In fact, the SS and IG Farben needed one another. Himmler wanted Farben’s resources at Auschwitz and was eager to make the deal to supply the slaves, so SS officers hosted a dinner party for Farben’s rubber and construction experts at the Auschwitz concentration camp, inside an SS banquet hall there. During the festivities, the remaining issues were finally agreed upon.

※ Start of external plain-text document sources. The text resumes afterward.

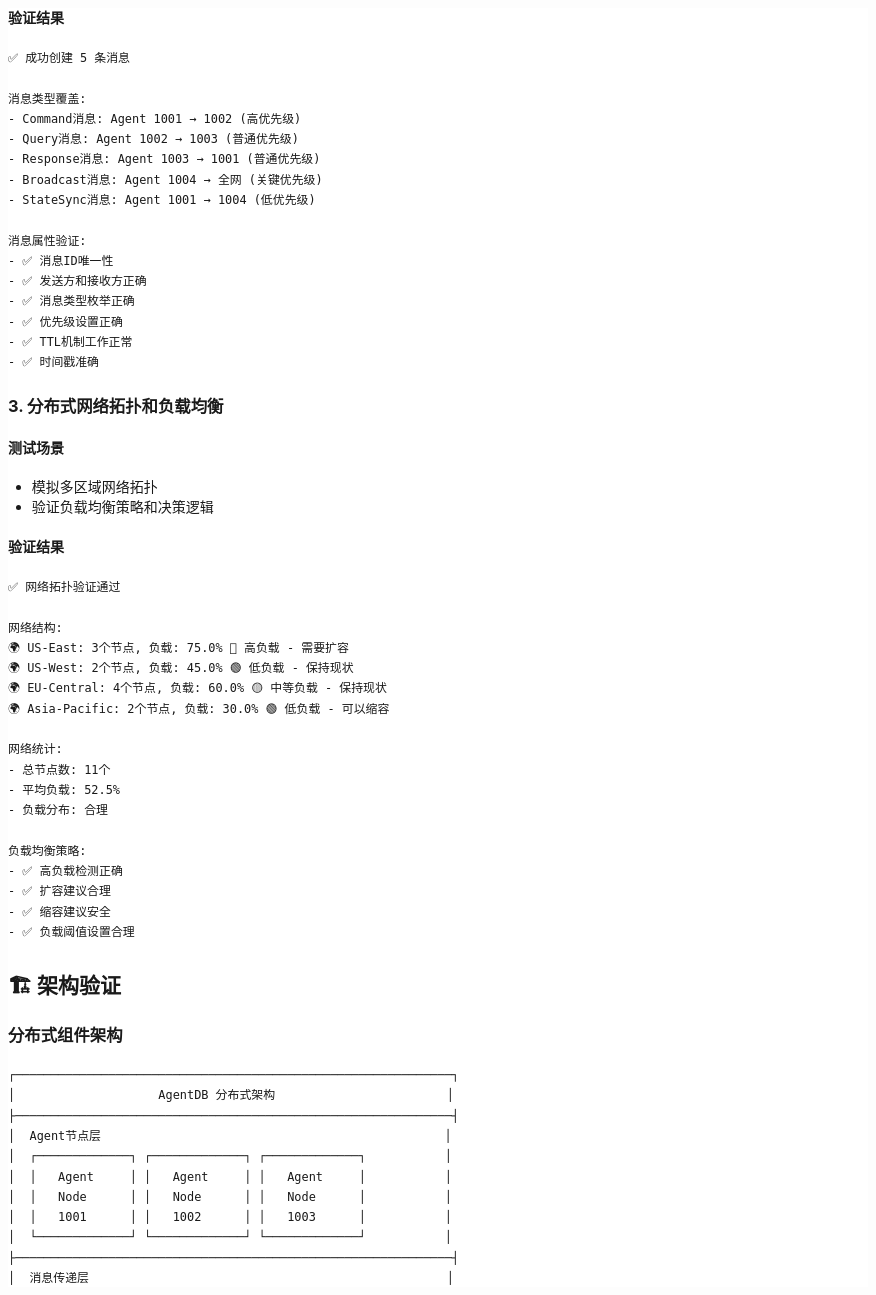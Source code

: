 #### **验证结果**
```
✅ 成功创建 5 条消息

消息类型覆盖:
- Command消息: Agent 1001 → 1002 (高优先级)
- Query消息: Agent 1002 → 1003 (普通优先级)
- Response消息: Agent 1003 → 1001 (普通优先级)
- Broadcast消息: Agent 1004 → 全网 (关键优先级)
- StateSync消息: Agent 1001 → 1004 (低优先级)

消息属性验证:
- ✅ 消息ID唯一性
- ✅ 发送方和接收方正确
- ✅ 消息类型枚举正确
- ✅ 优先级设置正确
- ✅ TTL机制工作正常
- ✅ 时间戳准确
```

### 3. 分布式网络拓扑和负载均衡

#### **测试场景**
- 模拟多区域网络拓扑
- 验证负载均衡策略和决策逻辑

#### **验证结果**
```
✅ 网络拓扑验证通过

网络结构:
🌍 US-East: 3个节点, 负载: 75.0% 🔴 高负载 - 需要扩容
🌍 US-West: 2个节点, 负载: 45.0% 🟢 低负载 - 保持现状  
🌍 EU-Central: 4个节点, 负载: 60.0% 🟡 中等负载 - 保持现状
🌍 Asia-Pacific: 2个节点, 负载: 30.0% 🟢 低负载 - 可以缩容

网络统计:
- 总节点数: 11个
- 平均负载: 52.5%
- 负载分布: 合理

负载均衡策略:
- ✅ 高负载检测正确
- ✅ 扩容建议合理
- ✅ 缩容建议安全
- ✅ 负载阈值设置合理
```

## 🏗️ 架构验证

### **分布式组件架构**
```
┌─────────────────────────────────────────────────────────────┐
│                    AgentDB 分布式架构                        │
├─────────────────────────────────────────────────────────────┤
│  Agent节点层                                                │
│  ┌─────────────┐ ┌─────────────┐ ┌─────────────┐           │
│  │   Agent     │ │   Agent     │ │   Agent     │           │
│  │   Node      │ │   Node      │ │   Node      │           │
│  │   1001      │ │   1002      │ │   1003      │           │
│  └─────────────┘ └─────────────┘ └─────────────┘           │
├─────────────────────────────────────────────────────────────┤
│  消息传递层                                                  │
```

Farben would pay the SS three reichsmarks a day for each laborer they supplied, which would go into the SS treasury, not to the slaves. “On the occasion of a dinner party given for us by the management of the concentration camp, we furthermore determined all the arrangements relating to the involvement of the really excellent concentration-camp operation in support of the Buna plants,” Ambros wrote to his boss, Fritz Ter Meer, on April 12, 1941. “Our new friendship with the SS is proving very profitable,” Ambros explained.